● TASK REQUIREMENTS
Read through the lines below and copy the ones holding the string "problems".

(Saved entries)
--

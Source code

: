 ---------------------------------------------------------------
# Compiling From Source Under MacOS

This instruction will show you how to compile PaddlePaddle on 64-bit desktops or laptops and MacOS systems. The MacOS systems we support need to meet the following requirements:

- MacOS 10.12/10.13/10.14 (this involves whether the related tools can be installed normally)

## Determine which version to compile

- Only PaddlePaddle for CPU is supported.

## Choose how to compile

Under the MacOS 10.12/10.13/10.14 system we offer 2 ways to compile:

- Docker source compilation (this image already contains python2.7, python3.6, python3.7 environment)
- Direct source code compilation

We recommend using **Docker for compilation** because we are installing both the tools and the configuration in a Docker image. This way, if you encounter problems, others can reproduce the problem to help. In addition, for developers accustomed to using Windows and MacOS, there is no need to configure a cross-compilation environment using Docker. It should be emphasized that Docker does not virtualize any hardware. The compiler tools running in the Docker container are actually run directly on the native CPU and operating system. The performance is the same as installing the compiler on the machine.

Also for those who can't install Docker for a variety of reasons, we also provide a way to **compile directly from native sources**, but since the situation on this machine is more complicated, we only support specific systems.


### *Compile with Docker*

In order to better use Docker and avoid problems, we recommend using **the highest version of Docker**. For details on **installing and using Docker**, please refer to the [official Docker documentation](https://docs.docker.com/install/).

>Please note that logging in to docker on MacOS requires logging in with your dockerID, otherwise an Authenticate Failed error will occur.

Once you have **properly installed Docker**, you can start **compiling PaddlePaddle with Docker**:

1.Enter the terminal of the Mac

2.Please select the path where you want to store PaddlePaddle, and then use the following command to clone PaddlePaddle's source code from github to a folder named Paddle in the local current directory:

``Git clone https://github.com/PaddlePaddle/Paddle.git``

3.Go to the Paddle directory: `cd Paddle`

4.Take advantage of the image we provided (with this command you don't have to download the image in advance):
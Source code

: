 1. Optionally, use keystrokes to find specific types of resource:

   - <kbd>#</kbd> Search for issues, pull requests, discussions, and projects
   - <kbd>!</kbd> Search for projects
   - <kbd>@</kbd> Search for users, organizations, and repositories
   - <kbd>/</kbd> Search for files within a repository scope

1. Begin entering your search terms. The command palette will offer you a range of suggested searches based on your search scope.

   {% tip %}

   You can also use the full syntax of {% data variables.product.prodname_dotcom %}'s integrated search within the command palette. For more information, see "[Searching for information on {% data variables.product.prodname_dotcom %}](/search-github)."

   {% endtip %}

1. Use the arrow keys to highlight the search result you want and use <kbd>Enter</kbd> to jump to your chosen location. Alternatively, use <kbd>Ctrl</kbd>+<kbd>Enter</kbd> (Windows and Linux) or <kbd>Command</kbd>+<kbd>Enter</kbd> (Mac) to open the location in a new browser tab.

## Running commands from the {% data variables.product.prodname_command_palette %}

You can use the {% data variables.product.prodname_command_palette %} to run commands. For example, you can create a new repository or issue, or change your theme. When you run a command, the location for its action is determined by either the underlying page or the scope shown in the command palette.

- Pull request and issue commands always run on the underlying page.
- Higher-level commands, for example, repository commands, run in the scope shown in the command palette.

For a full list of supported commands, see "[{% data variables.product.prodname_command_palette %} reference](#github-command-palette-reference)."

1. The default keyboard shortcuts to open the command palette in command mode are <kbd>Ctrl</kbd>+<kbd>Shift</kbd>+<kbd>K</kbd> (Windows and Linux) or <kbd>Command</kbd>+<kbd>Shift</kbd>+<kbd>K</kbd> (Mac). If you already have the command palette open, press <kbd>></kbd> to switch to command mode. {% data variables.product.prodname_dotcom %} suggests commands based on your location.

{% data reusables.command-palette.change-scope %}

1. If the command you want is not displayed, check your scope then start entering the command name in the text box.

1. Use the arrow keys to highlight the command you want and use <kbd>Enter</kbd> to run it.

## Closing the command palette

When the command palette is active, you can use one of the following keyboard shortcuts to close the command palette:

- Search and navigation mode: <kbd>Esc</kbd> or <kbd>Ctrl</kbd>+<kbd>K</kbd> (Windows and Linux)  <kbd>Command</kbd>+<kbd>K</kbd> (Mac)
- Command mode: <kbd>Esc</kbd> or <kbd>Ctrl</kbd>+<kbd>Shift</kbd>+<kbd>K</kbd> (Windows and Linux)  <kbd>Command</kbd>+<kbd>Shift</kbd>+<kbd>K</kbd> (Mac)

--

● PROBLEM SOLUTION
We recommend using **Docker for compilation** because we are installing both the tools and the configuration in a Docker image. This way, if you encounter problems, others can reproduce the problem to help. In addition, for developers accustomed to using Windows and MacOS, there is no need to configure a cross-compilation environment using Docker. It should be emphasized that Docker does not virtualize any hardware. The compiler tools running in the Docker container are actually run directly on the native CPU and operating system. The performance is the same as installing the compiler on the machine.
In order to better use Docker and avoid problems, we recommend using **the highest version of Docker**. For details on **installing and using Docker**, please refer to the [official Docker documentation](https://docs.docker.com/install/).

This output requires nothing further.